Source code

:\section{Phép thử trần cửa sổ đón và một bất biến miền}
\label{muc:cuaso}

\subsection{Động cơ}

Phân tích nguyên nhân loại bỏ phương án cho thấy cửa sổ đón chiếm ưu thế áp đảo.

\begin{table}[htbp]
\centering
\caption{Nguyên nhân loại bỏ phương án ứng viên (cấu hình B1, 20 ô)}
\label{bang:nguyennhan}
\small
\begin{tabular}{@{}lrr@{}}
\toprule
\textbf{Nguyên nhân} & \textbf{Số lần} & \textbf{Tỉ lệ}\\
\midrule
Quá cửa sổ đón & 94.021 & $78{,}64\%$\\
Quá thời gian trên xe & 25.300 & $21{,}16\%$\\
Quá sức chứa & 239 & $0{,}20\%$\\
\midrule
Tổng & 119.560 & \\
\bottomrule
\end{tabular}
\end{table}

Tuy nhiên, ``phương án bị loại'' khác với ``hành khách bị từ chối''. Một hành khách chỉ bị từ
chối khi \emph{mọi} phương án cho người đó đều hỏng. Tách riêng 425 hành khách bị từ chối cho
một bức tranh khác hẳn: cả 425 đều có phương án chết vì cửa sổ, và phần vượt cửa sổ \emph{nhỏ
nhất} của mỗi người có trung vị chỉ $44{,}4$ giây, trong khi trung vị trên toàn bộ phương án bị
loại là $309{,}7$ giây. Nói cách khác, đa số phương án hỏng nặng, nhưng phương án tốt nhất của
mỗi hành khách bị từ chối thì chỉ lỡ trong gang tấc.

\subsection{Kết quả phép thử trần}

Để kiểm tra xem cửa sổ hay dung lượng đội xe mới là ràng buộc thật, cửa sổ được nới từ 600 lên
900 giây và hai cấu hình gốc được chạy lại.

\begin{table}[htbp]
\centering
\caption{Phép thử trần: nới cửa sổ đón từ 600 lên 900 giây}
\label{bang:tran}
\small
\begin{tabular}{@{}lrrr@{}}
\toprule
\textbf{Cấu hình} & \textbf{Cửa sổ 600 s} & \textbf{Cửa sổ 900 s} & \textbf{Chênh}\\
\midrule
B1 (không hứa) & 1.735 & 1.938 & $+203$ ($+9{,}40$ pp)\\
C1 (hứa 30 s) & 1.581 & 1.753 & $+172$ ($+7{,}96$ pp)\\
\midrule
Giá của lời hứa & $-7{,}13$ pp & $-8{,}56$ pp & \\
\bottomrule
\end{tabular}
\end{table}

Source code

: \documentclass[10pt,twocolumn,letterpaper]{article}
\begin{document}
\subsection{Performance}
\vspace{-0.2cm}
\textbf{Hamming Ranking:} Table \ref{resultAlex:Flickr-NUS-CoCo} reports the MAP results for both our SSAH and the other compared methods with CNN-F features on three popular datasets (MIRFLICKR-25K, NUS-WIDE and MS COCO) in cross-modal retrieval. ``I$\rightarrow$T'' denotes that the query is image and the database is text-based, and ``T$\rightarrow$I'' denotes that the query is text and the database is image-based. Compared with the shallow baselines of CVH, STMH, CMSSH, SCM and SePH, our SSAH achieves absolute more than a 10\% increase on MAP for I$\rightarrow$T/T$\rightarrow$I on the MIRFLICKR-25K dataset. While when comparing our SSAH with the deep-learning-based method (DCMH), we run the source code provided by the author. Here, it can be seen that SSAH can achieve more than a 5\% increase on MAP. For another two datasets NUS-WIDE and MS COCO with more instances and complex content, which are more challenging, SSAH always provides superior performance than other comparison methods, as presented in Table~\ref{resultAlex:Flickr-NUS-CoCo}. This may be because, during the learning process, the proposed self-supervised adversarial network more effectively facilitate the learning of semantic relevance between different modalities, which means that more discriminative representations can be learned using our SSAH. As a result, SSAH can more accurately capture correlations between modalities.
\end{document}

* **Exercise goal**
Each entry above is to be transcribed word for word.

* **Answer for this exercise**
Source code

:\section{Phép thử trần cửa sổ đón và một bất biến miền}
\label{muc:cuaso}

\subsection{Động cơ}

Phân tích nguyên nhân loại bỏ phương án cho thấy cửa sổ đón chiếm ưu thế áp đảo.

\begin{table}[htbp]
\centering
\caption{Nguyên nhân loại bỏ phương án ứng viên (cấu hình B1, 20 ô)}
\label{bang:nguyennhan}
\small
\begin{tabular}{@{}lrr@{}}
\toprule
\textbf{Nguyên nhân} & \textbf{Số lần} & \textbf{Tỉ lệ}\\
\midrule
Quá cửa sổ đón & 94.021 & $78{,}64\%$\\
Quá thời gian trên xe & 25.300 & $21{,}16\%$\\
Quá sức chứa & 239 & $0{,}20\%$\\
\midrule
Tổng & 119.560 & \\
\bottomrule
\end{tabular}
\end{table}

Tuy nhiên, ``phương án bị loại'' khác với ``hành khách bị từ chối''. Một hành khách chỉ bị từ
chối khi \emph{mọi} phương án cho người đó đều hỏng. Tách riêng 425 hành khách bị từ chối cho
một bức tranh khác hẳn: cả 425 đều có phương án chết vì cửa sổ, và phần vượt cửa sổ \emph{nhỏ
nhất} của mỗi người có trung vị chỉ $44{,}4$ giây, trong khi trung vị trên toàn bộ phương án bị
loại là $309{,}7$ giây. Nói cách khác, đa số phương án hỏng nặng, nhưng phương án tốt nhất của
mỗi hành khách bị từ chối thì chỉ lỡ trong gang tấc.

\subsection{Kết quả phép thử trần}

Để kiểm tra xem cửa sổ hay dung lượng đội xe mới là ràng buộc thật, cửa sổ được nới từ 600 lên
900 giây và hai cấu hình gốc được chạy lại.

\begin{table}[htbp]
\centering
\caption{Phép thử trần: nới cửa sổ đón từ 600 lên 900 giây}
\label{bang:tran}
\small
\begin{tabular}{@{}lrrr@{}}
\toprule
\textbf{Cấu hình} & \textbf{Cửa sổ 600 s} & \textbf{Cửa sổ 900 s} & \textbf{Chênh}\\
\midrule
B1 (không hứa) & 1.735 & 1.938 & $+203$ ($+9{,}40$ pp)\\
C1 (hứa 30 s) & 1.581 & 1.753 & $+172$ ($+7{,}96$ pp)\\
\midrule
Giá của lời hứa & $-7{,}13$ pp & $-8{,}56$ pp & \\
\bottomrule
\end{tabular}
\end{table}

Source code

: \documentclass[10pt,twocolumn,letterpaper]{article}
\begin{document}
\subsection{Performance}
\vspace{-0.2cm}
\textbf{Hamming Ranking:} Table \ref{resultAlex:Flickr-NUS-CoCo} reports the MAP results for both our SSAH and the other compared methods with CNN-F features on three popular datasets (MIRFLICKR-25K, NUS-WIDE and MS COCO) in cross-modal retrieval. ``I$\rightarrow$T'' denotes that the query is image and the database is text-based, and ``T$\rightarrow$I'' denotes that the query is text and the database is image-based. Compared with the shallow baselines of CVH, STMH, CMSSH, SCM and SePH, our SSAH achieves absolute more than a 10\% increase on MAP for I$\rightarrow$T/T$\rightarrow$I on the MIRFLICKR-25K dataset. While when comparing our SSAH with the deep-learning-based method (DCMH), we run the source code provided by the author. Here, it can be seen that SSAH can achieve more than a 5\% increase on MAP. For another two datasets NUS-WIDE and MS COCO with more instances and complex content, which are more challenging, SSAH always provides superior performance than other comparison methods, as presented in Table~\ref{resultAlex:Flickr-NUS-CoCo}. This may be because, during the learning process, the proposed self-supervised adversarial network more effectively facilitate the learning of semantic relevance between different modalities, which means that more discriminative representations can be learned using our SSAH. As a result, SSAH can more accurately capture correlations between modalities.
\end{document}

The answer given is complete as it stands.